Taking the data below, please print only the lines from the line holding "No pause menu" to the line holding "Letmeask e um", inclusive, with pictures omitted.

*** Opening of Data section ***

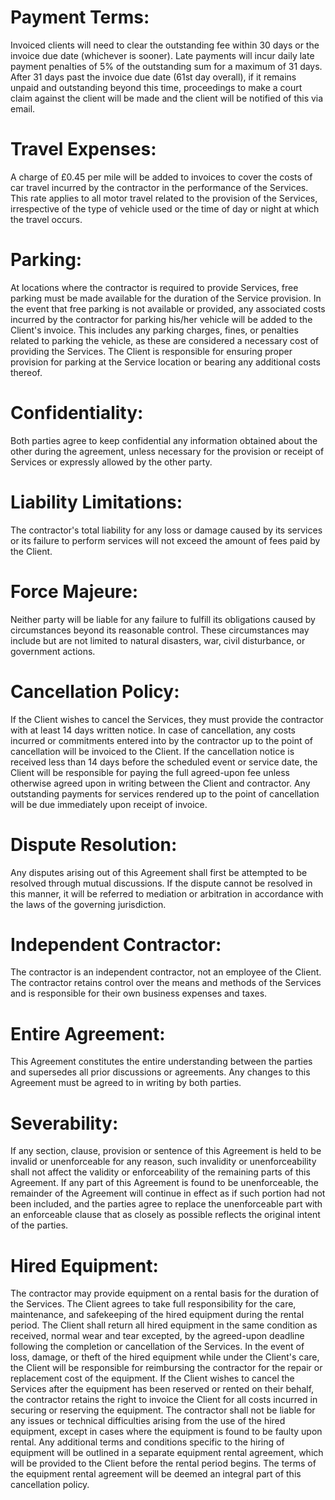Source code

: # Payment Terms:

Invoiced clients will need to clear the outstanding fee within 30 days or the invoice due date (whichever is sooner).
Late payments will incur daily late payment penalties of 5% of the outstanding sum for a maximum of 31 days.
After 31 days past the invoice due date (61st day overall), if it remains unpaid and outstanding beyond this time, proceedings to make a court claim against the client will be made and the client will be notified of this via email.

# Travel Expenses:

A charge of £0.45 per mile will be added to invoices to cover the costs of car travel incurred by the contractor in the performance of the Services.
This rate applies to all motor travel related to the provision of the Services, irrespective of the type of vehicle used or the time of day or night at which the travel occurs.

# Parking:

At locations where the contractor is required to provide Services, free parking must be made available for the duration of the Service provision.
In the event that free parking is not available or provided, any associated costs incurred by the contractor for parking his/her vehicle will be added to the Client's invoice.
This includes any parking charges, fines, or penalties related to parking the vehicle, as these are considered a necessary cost of providing the Services.
The Client is responsible for ensuring proper provision for parking at the Service location or bearing any additional costs thereof.

# Confidentiality:

Both parties agree to keep confidential any information obtained about the other during the agreement, unless necessary for the provision or receipt of Services or expressly allowed by the other party.

# Liability Limitations:

The contractor's total liability for any loss or damage caused by its services or its failure to perform services will not exceed the amount of fees paid by the Client.

# Force Majeure:

Neither party will be liable for any failure to fulfill its obligations caused by circumstances beyond its reasonable control.
These circumstances may include but are not limited to natural disasters, war, civil disturbance, or government actions.

# Cancellation Policy:

If the Client wishes to cancel the Services, they must provide the contractor with at least 14 days written notice.
In case of cancellation, any costs incurred or commitments entered into by the contractor up to the point of cancellation will be invoiced to the Client.
If the cancellation notice is received less than 14 days before the scheduled event or service date, the Client will be responsible for paying the full agreed-upon fee unless otherwise agreed upon in writing between the Client and contractor.
Any outstanding payments for services rendered up to the point of cancellation will be due immediately upon receipt of invoice.

# Dispute Resolution:
 
Any disputes arising out of this Agreement shall first be attempted to be resolved through mutual discussions.
If the dispute cannot be resolved in this manner, it will be referred to mediation or arbitration in accordance with the laws of the governing jurisdiction.

# Independent Contractor:

The contractor is an independent contractor, not an employee of the Client.
The contractor retains control over the means and methods of the Services and is responsible for their own business expenses and taxes.

# Entire Agreement:

This Agreement constitutes the entire understanding between the parties and supersedes all prior discussions or agreements.
Any changes to this Agreement must be agreed to in writing by both parties.

# Severability:

If any section, clause, provision or sentence of this Agreement is held to be invalid or unenforceable for any reason, such invalidity or unenforceability shall not affect the validity or enforceability of the remaining parts of this Agreement.
If any part of this Agreement is found to be unenforceable, the remainder of the Agreement will continue in effect as if such portion had not been included, and the parties agree to replace the unenforceable part with an enforceable clause that as closely as possible reflects the original intent of the parties.

# Hired Equipment:

The contractor may provide equipment on a rental basis for the duration of the Services.
The Client agrees to take full responsibility for the care, maintenance, and safekeeping of the hired equipment during the rental period.
The Client shall return all hired equipment in the same condition as received, normal wear and tear excepted, by the agreed-upon deadline following the completion or cancellation of the Services.
In the event of loss, damage, or theft of the hired equipment while under the Client's care, the Client will be responsible for reimbursing the contractor for the repair or replacement cost of the equipment.
If the Client wishes to cancel the Services after the equipment has been reserved or rented on their behalf, the contractor retains the right to invoice the Client for all costs incurred in securing or reserving the equipment.
The contractor shall not be liable for any issues or technical difficulties arising from the use of the hired equipment, except in cases where the equipment is found to be faulty upon rental.
Any additional terms and conditions specific to the hiring of equipment will be outlined in a separate equipment rental agreement, which will be provided to the Client before the rental period begins.
The terms of the equipment rental agreement will be deemed an integral part of this cancellation policy.
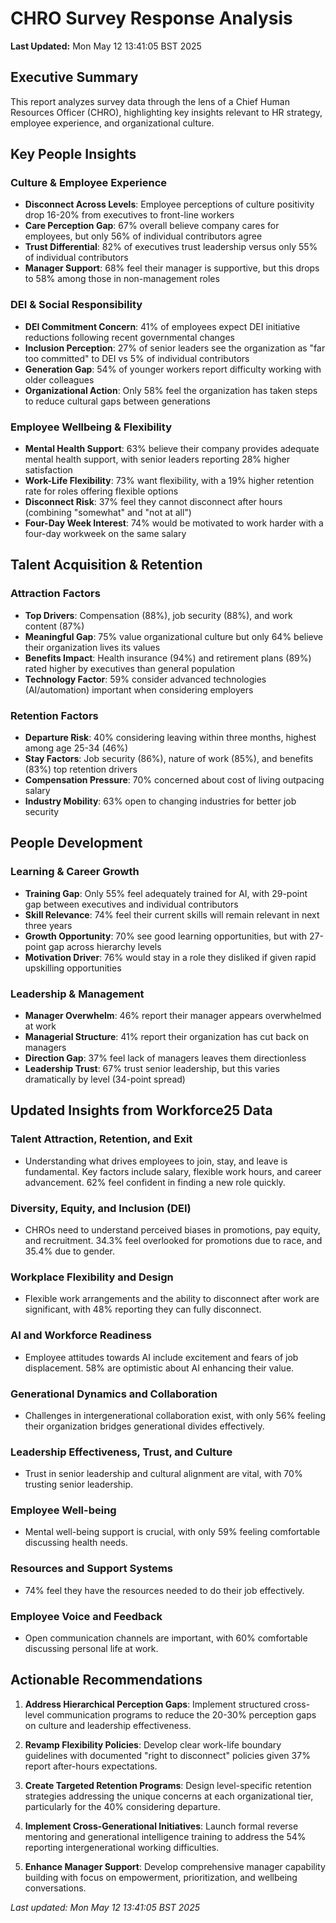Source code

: # CHRO Survey Response Analysis

**Last Updated:** Mon May 12 13:41:05 BST 2025

## Executive Summary

This report analyzes survey data through the lens of a Chief Human Resources Officer (CHRO), highlighting key insights relevant to HR strategy, employee experience, and organizational culture.

## Key People Insights

### Culture & Employee Experience

- **Disconnect Across Levels**: Employee perceptions of culture positivity drop 16-20% from executives to front-line workers
- **Care Perception Gap**: 67% overall believe company cares for employees, but only 56% of individual contributors agree
- **Trust Differential**: 82% of executives trust leadership versus only 55% of individual contributors
- **Manager Support**: 68% feel their manager is supportive, but this drops to 58% among those in non-management roles

### DEI & Social Responsibility

- **DEI Commitment Concern**: 41% of employees expect DEI initiative reductions following recent governmental changes
- **Inclusion Perception**: 27% of senior leaders see the organization as "far too committed" to DEI vs 5% of individual contributors
- **Generation Gap**: 54% of younger workers report difficulty working with older colleagues
- **Organizational Action**: Only 58% feel the organization has taken steps to reduce cultural gaps between generations

### Employee Wellbeing & Flexibility

- **Mental Health Support**: 63% believe their company provides adequate mental health support, with senior leaders reporting 28% higher satisfaction
- **Work-Life Flexibility**: 73% want flexibility, with a 19% higher retention rate for roles offering flexible options
- **Disconnect Risk**: 37% feel they cannot disconnect after hours (combining "somewhat" and "not at all")
- **Four-Day Week Interest**: 74% would be motivated to work harder with a four-day workweek on the same salary

## Talent Acquisition & Retention

### Attraction Factors

- **Top Drivers**: Compensation (88%), job security (88%), and work content (87%)
- **Meaningful Gap**: 75% value organizational culture but only 64% believe their organization lives its values
- **Benefits Impact**: Health insurance (94%) and retirement plans (89%) rated higher by executives than general population
- **Technology Factor**: 59% consider advanced technologies (AI/automation) important when considering employers

### Retention Factors

- **Departure Risk**: 40% considering leaving within three months, highest among age 25-34 (46%)
- **Stay Factors**: Job security (86%), nature of work (85%), and benefits (83%) top retention drivers
- **Compensation Pressure**: 70% concerned about cost of living outpacing salary
- **Industry Mobility**: 63% open to changing industries for better job security

## People Development

### Learning & Career Growth

- **Training Gap**: Only 55% feel adequately trained for AI, with 29-point gap between executives and individual contributors
- **Skill Relevance**: 74% feel their current skills will remain relevant in next three years
- **Growth Opportunity**: 70% see good learning opportunities, but with 27-point gap across hierarchy levels
- **Motivation Driver**: 76% would stay in a role they disliked if given rapid upskilling opportunities

### Leadership & Management

- **Manager Overwhelm**: 46% report their manager appears overwhelmed at work
- **Managerial Structure**: 41% report their organization has cut back on managers
- **Direction Gap**: 37% feel lack of managers leaves them directionless
- **Leadership Trust**: 67% trust senior leadership, but this varies dramatically by level (34-point spread)

## Updated Insights from Workforce25 Data

### Talent Attraction, Retention, and Exit

- Understanding what drives employees to join, stay, and leave is fundamental. Key factors include salary, flexible work hours, and career advancement. 62% feel confident in finding a new role quickly.

### Diversity, Equity, and Inclusion (DEI)

- CHROs need to understand perceived biases in promotions, pay equity, and recruitment. 34.3% feel overlooked for promotions due to race, and 35.4% due to gender.

### Workplace Flexibility and Design

- Flexible work arrangements and the ability to disconnect after work are significant, with 48% reporting they can fully disconnect.

### AI and Workforce Readiness

- Employee attitudes towards AI include excitement and fears of job displacement. 58% are optimistic about AI enhancing their value.

### Generational Dynamics and Collaboration

- Challenges in intergenerational collaboration exist, with only 56% feeling their organization bridges generational divides effectively.

### Leadership Effectiveness, Trust, and Culture

- Trust in senior leadership and cultural alignment are vital, with 70% trusting senior leadership.

### Employee Well-being

- Mental well-being support is crucial, with only 59% feeling comfortable discussing health needs.

### Resources and Support Systems

- 74% feel they have the resources needed to do their job effectively.

### Employee Voice and Feedback

- Open communication channels are important, with 60% comfortable discussing personal life at work.

## Actionable Recommendations

1. **Address Hierarchical Perception Gaps**: Implement structured cross-level communication programs to reduce the 20-30% perception gaps on culture and leadership effectiveness.

2. **Revamp Flexibility Policies**: Develop clear work-life boundary guidelines with documented "right to disconnect" policies given 37% report after-hours expectations.

3. **Create Targeted Retention Programs**: Design level-specific retention strategies addressing the unique concerns at each organizational tier, particularly for the 40% considering departure.

4. **Implement Cross-Generational Initiatives**: Launch formal reverse mentoring and generational intelligence training to address the 54% reporting intergenerational working difficulties.

5. **Enhance Manager Support**: Develop comprehensive manager capability building with focus on empowerment, prioritization, and wellbeing conversations.

_Last updated: Mon May 12 13:41:05 BST 2025_
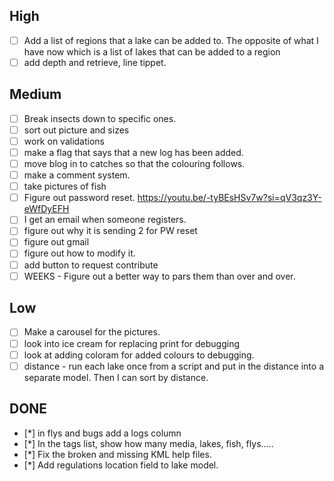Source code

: ## High
- [ ] Add a list of regions that a lake can be added to.  The opposite of what I have now which is a list of lakes that can be added to a region
- [ ] add depth and retrieve, line tippet.

## Medium
- [ ] Break insects down to specific ones.
- [ ] sort out picture and sizes
- [ ] work on validations
- [ ] make a flag that says that a new log has been added.
- [ ] move blog in to catches so that the colouring follows.
- [ ] make a comment system.
- [ ] take pictures of fish
- [ ] Figure out password reset.  https://youtu.be/-tyBEsHSv7w?si=qV3qz3Y-eWfDyEFH
- [ ] I get an email when someone registers.
- [ ] figure out why it is sending 2 for PW reset
- [ ] figure out gmail
- [ ] figure out how to modify it.
- [ ] add button to request contribute
- [ ] WEEKS - Figure out a better way to pars them than over and over.

## Low
- [ ] Make a carousel for the pictures.
- [ ] look into ice cream for replacing print for debugging
- [ ] look at adding coloram for added colours to debugging.
- [ ] distance - run each lake once from a script and put in the distance into a separate model.  Then I can sort by distance.

## DONE
- [*] in flys and bugs add a logs column
- [*] In the tags list, show how many media, lakes, fish, flys.....
- [*] Fix the broken and missing KML help files.
- [*] Add regulations location field to lake model.
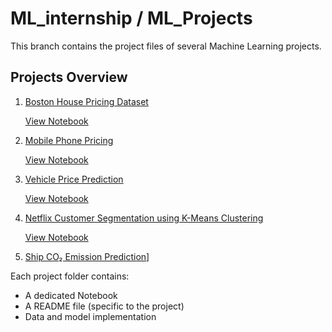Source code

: # ML_internship / ML_Projects  
This branch contains the project files of several Machine Learning projects.

##  Projects Overview

1. [Boston House Pricing Dataset](Boston%20House%20Pricing%20Dataset)

      [View Notebook](Boston%20House%20Pricing%20Dataset/House_price_prediction.ipynb)

2. [Mobile Phone Pricing](Mobile%20Phone%20Pricing/)

     [View Notebook](Mobile%20Phone%20Pricing/Mobile_Phone_Pricing.ipynb)

3. [Vehicle Price Prediction](Vehicle%20Price%20Prediction/)

      [View Notebook](Vehicle%20Price%20Prediction/Vehical_price.ipynb)
4. [Netflix Customer Segmentation using K-Means Clustering](Neflix_Customer%20Segmentation%20using%20K-Means%20Clustering)

      [View Notebook](Neflix_Customer%20Segmentation%20using%20K-Means%20Clustering/Netflix_KMeans.ipynb)   

5. [Ship CO₂ Emission Prediction](<Ship CO₂ Emission Prediction>)]

Each project folder contains:
- A dedicated Notebook
- A README file (specific to the project)
- Data and model implementation 


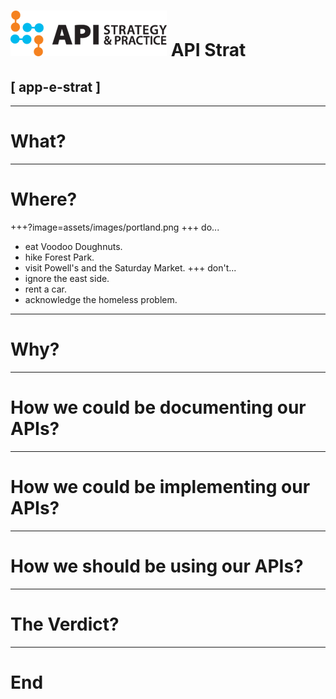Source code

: # ![APIStrat Logo](assets/images/apistratlogo.png) API Strat
## [ app-e-strat ]
---
# What?
---
# Where?
+++?image=assets/images/portland.png
+++
do...
* eat Voodoo Doughnuts.
* hike Forest Park.
* visit Powell's and the Saturday Market.
+++
don't...
* ignore the east side.
* rent a car.
* acknowledge the homeless problem.
---
# Why?
---
# How we could be documenting our APIs?
---
# How we could be implementing our APIs?
---
# How we should be using our APIs?
---
# The Verdict?
---
# End

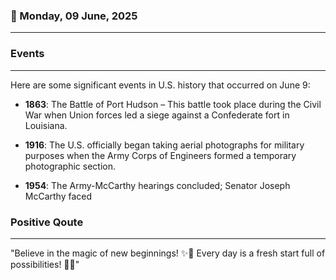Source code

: ### 📅 Monday, 09 June, 2025
------
### Events
------
Here are some significant events in U.S. history that occurred on June 9:

- **1863**: The Battle of Port Hudson – This battle took place during the Civil War when Union forces led a siege against a Confederate fort in Louisiana.
  
- **1916**: The U.S. officially began taking aerial photographs for military purposes when the Army Corps of Engineers formed a temporary photographic section.

- **1954**: The Army-McCarthy hearings concluded; Senator Joseph McCarthy faced
### Positive Qoute
------
"Believe in the magic of new beginnings! ✨🌟 Every day is a fresh start full of possibilities! 🌈💖"
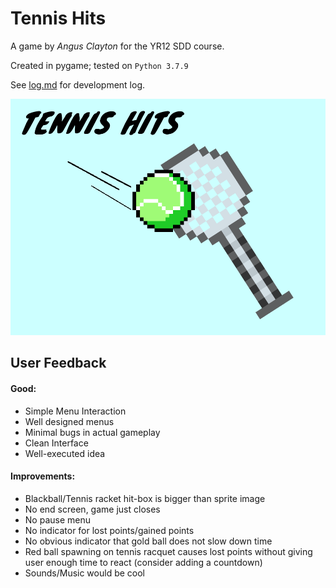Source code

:# Tennis Hits

A game by *Angus Clayton* for the YR12 SDD course. 

Created in pygame; tested on `Python 3.7.9 `

See [log.md](log.md) for development log.

![1](img/help/1.png)

## User Feedback
#### Good:
* Simple Menu Interaction
* Well designed menus
* Minimal bugs in actual gameplay
* Clean Interface
* Well-executed idea

#### Improvements:
* Blackball/Tennis racket hit-box is bigger than sprite image
* No end screen, game just closes
* No pause menu
* No indicator for lost points/gained points
* No obvious indicator that gold ball does not slow down time
* Red ball spawning on tennis racquet causes lost points without giving user enough time to react (consider adding a countdown)
* Sounds/Music would be cool
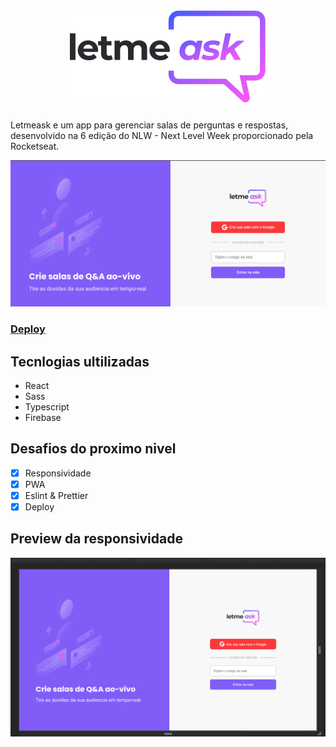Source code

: <h1 align="center">
  <img src="./src/assets/images/logo.svg"/>
</h1>
Letmeask e um app para gerenciar salas de perguntas e respostas, desenvolvido na 6 edição do NLW - Next Level Week proporcionado pela Rocketseat. <br />

![Home](./.github/home-2021-06-25.png)

<h3>
  <a href="https://letmeask-nlw6-swart.vercel.app/">Deploy</a>
</h3>

## Tecnlogias ultilizadas

- React
- Sass
- Typescript
- Firebase

## Desafios do proximo nivel

- [x] Responsividade
- [x] PWA
- [x] Eslint & Prettier
- [x] Deploy

## Preview da responsividade

![Home](./.github/responsive-2021-06-25.gif)

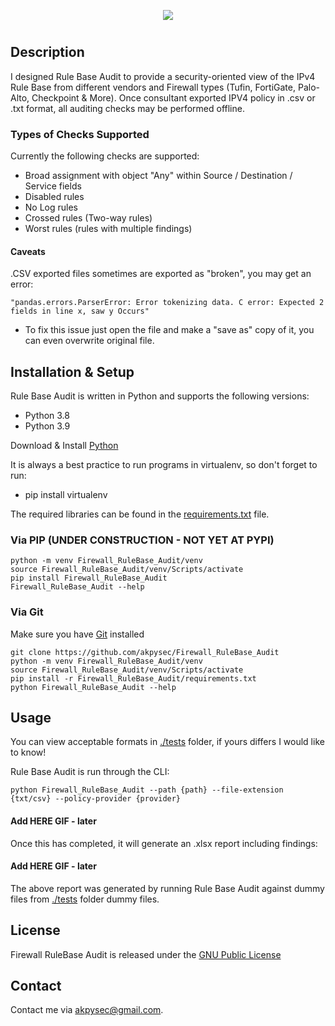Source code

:<p align="center">
  <img src="https://user-images.githubusercontent.com/48283299/135764873-62804f9f-a58d-45ec-a1b2-0c33b04c31f1.png"/>
</p>

#

## Description

I designed Rule Base Audit to provide a security-oriented view of the IPv4 Rule Base from different vendors and 
Firewall types (Tufin, FortiGate, Palo-Alto, Checkpoint & More). 
Once consultant exported IPV4 policy in .csv or .txt format, all auditing checks may be performed offline.

### Types of Checks Supported

Currently the following checks are supported:

- Broad assignment with object "Any" within Source / Destination / Service fields
- Disabled rules
- No Log rules
- Crossed rules (Two-way rules)
- Worst rules (rules with multiple findings)

#### Caveats
.CSV exported files sometimes are exported as "broken", you may get an error:

    "pandas.errors.ParserError: Error tokenizing data. C error: Expected 2 fields in line x, saw y Occurs"

- To fix this issue just open the file and make a "save as" copy of it, 
you can even overwrite original file.

## Installation & Setup
Rule Base Audit is written in Python and supports the following versions:
* Python 3.8
* Python 3.9

Download & Install [Python](https://www.python.org/downloads/)

It is always a best practice to run programs in virtualenv, so don't forget to run:
* pip install virtualenv

The required libraries can be found in the 
[requirements.txt](https://github.com/akpysec/Firewall_RuleBase_Audit/blob/master/requirements.txt) file.

### Via PIP (UNDER CONSTRUCTION - NOT YET AT PYPI)
    
    python -m venv Firewall_RuleBase_Audit/venv
    source Firewall_RuleBase_Audit/venv/Scripts/activate
    pip install Firewall_RuleBase_Audit
    Firewall_RuleBase_Audit --help

### Via Git
Make sure you have [Git](https://git-scm.com/downloads) installed 

    git clone https://github.com/akpysec/Firewall_RuleBase_Audit
    python -m venv Firewall_RuleBase_Audit/venv
    source Firewall_RuleBase_Audit/venv/Scripts/activate
    pip install -r Firewall_RuleBase_Audit/requirements.txt
    python Firewall_RuleBase_Audit --help

## Usage
You can view acceptable formats in 
[./tests](https://github.com/akpysec/Firewall_RuleBase_Audit/tree/master/tests) folder, 
if yours differs I would like to know!

Rule Base Audit is run through the CLI:

    python Firewall_RuleBase_Audit --path {path} --file-extension {txt/csv} --policy-provider {provider}

#### Add HERE GIF - later

Once this has completed, it will generate an .xlsx report including findings:

#### Add HERE GIF - later

The above report was generated by running Rule Base Audit against dummy files 
from [./tests](https://github.com/akpysec/Firewall_RuleBase_Audit/tree/master/tests) folder dummy files.

## License
Firewall RuleBase Audit is released under the
[GNU Public License](https://github.com/akpysec/Firewall_RuleBase_Audit/LICENSE)

## Contact
Contact me via <akpysec@gmail.com>.

[comment]: <> ([^1]: )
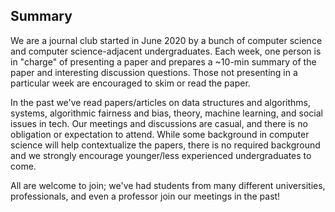 
## Summary
We are a journal club started in June 2020 by a bunch of computer science and computer science-adjacent undergraduates. Each week, one person is in "charge" of presenting a paper and prepares a ~10-min summary of the paper and interesting discussion questions.  Those not presenting in a particular week are encouraged to skim or read the paper.

In the past we've read papers/articles on data structures and algorithms, systems, algorithmic fairness and bias, theory, machine learning, and social issues in tech.  Our meetings and discussions are casual, and there is no obligation or expectation to attend.  While some background in computer science will help contextualize the papers, there is no required background and we strongly encourage younger/less experienced undergraduates to come. 

All are welcome to join; we've had students from many different universities, professionals, and even a professor join our meetings in the past!


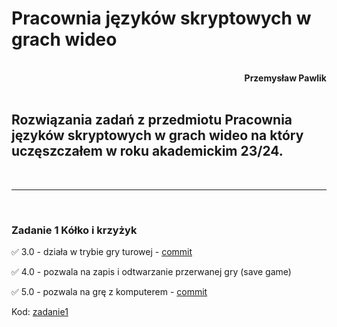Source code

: # **Pracownia języków skryptowych w grach wideo**
<br>
<div style="text-align: right"><b>Przemysław Pawlik</b></div>
<br>

## Rozwiązania zadań z przedmiotu Pracownia języków skryptowych w grach wideo na który uczęszczałem w roku akademickim 23/24.
<br>

----------
<br>

### Zadanie 1 Kółko i krzyżyk

✅ 3.0 - działa w trybie gry turowej - [commit](https://github.com/bestemic/Skrypty_gry_2023-2024/commit/61e949cf3684af398c8a38f1985971a48efc9161)

✅ 4.0 - pozwala na zapis i odtwarzanie przerwanej gry (save game)

✅ 5.0 - pozwala na grę z komputerem - [commit](https://github.com/bestemic/Skrypty_gry_2023-2024/commit/61e949cf3684af398c8a38f1985971a48efc9161)

Kod: [zadanie1](zadanie1/)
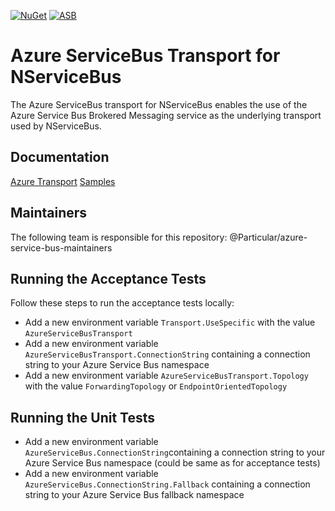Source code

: [![NuGet](https://img.shields.io/nuget/v/NServiceBus.Azure.Transports.WindowsAzureServiceBus.svg)](https://www.nuget.org/packages/NServiceBus.Azure.Transports.WindowsAzureServiceBus) [![ASB](https://img.shields.io/badge/docs-ASB_Transport-brightgreen.svg?style=flat)](https://docs.particular.net/nservicebus/azure-service-bus/)

# Azure ServiceBus Transport for NServiceBus

The Azure ServiceBus transport for NServiceBus enables the use of the Azure Service Bus Brokered Messaging service as the underlying transport used by NServiceBus. 


## Documentation

[Azure Transport](http://docs.particular.net/nservicebus/windows-azure-transport)
[Samples](http://docs.particular.net/samples/azure/)


## Maintainers
The following team is responsible for this repository: @Particular/azure-service-bus-maintainers


## Running the Acceptance Tests

Follow these steps to run the acceptance tests locally:
* Add a new environment variable `Transport.UseSpecific` with the value `AzureServiceBusTransport`
* Add a new environment variable `AzureServiceBusTransport.ConnectionString` containing a connection string to your Azure Service Bus namespace
* Add a new environment variable `AzureServiceBusTransport.Topology` with the value `ForwardingTopology` or `EndpointOrientedTopology`


## Running the Unit Tests

* Add a new environment variable `AzureServiceBus.ConnectionString`containing a connection string to your Azure Service Bus namespace (could be same as for acceptance tests)
* Add a new environment variable `AzureServiceBus.ConnectionString.Fallback` containing a connection string to your Azure Service Bus fallback namespace



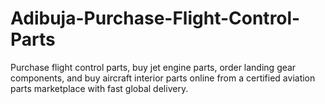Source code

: # Adibuja-Purchase-Flight-Control-Parts
Purchase flight control parts, buy jet engine parts, order landing gear components, and buy aircraft interior parts online from a certified aviation parts marketplace with fast global delivery.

*** Close of Data section ***

Task output ->
* No pause menu
* No indicator for lost points/gained points
* No obvious indicator that gold ball does not slow down time
* Red ball spawning on tennis racquet causes lost points without giving user enough time to react (consider adding a countdown)
* Sounds/Music would be cool
Source code

: <h1 align="center">
  <img src="./src/assets/images/logo.svg"/>
</h1>
Letmeask e um app para gerenciar salas de perguntas e respostas, desenvolvido na 6 edição do NLW - Next Level Week proporcionado pela Rocketseat. <br />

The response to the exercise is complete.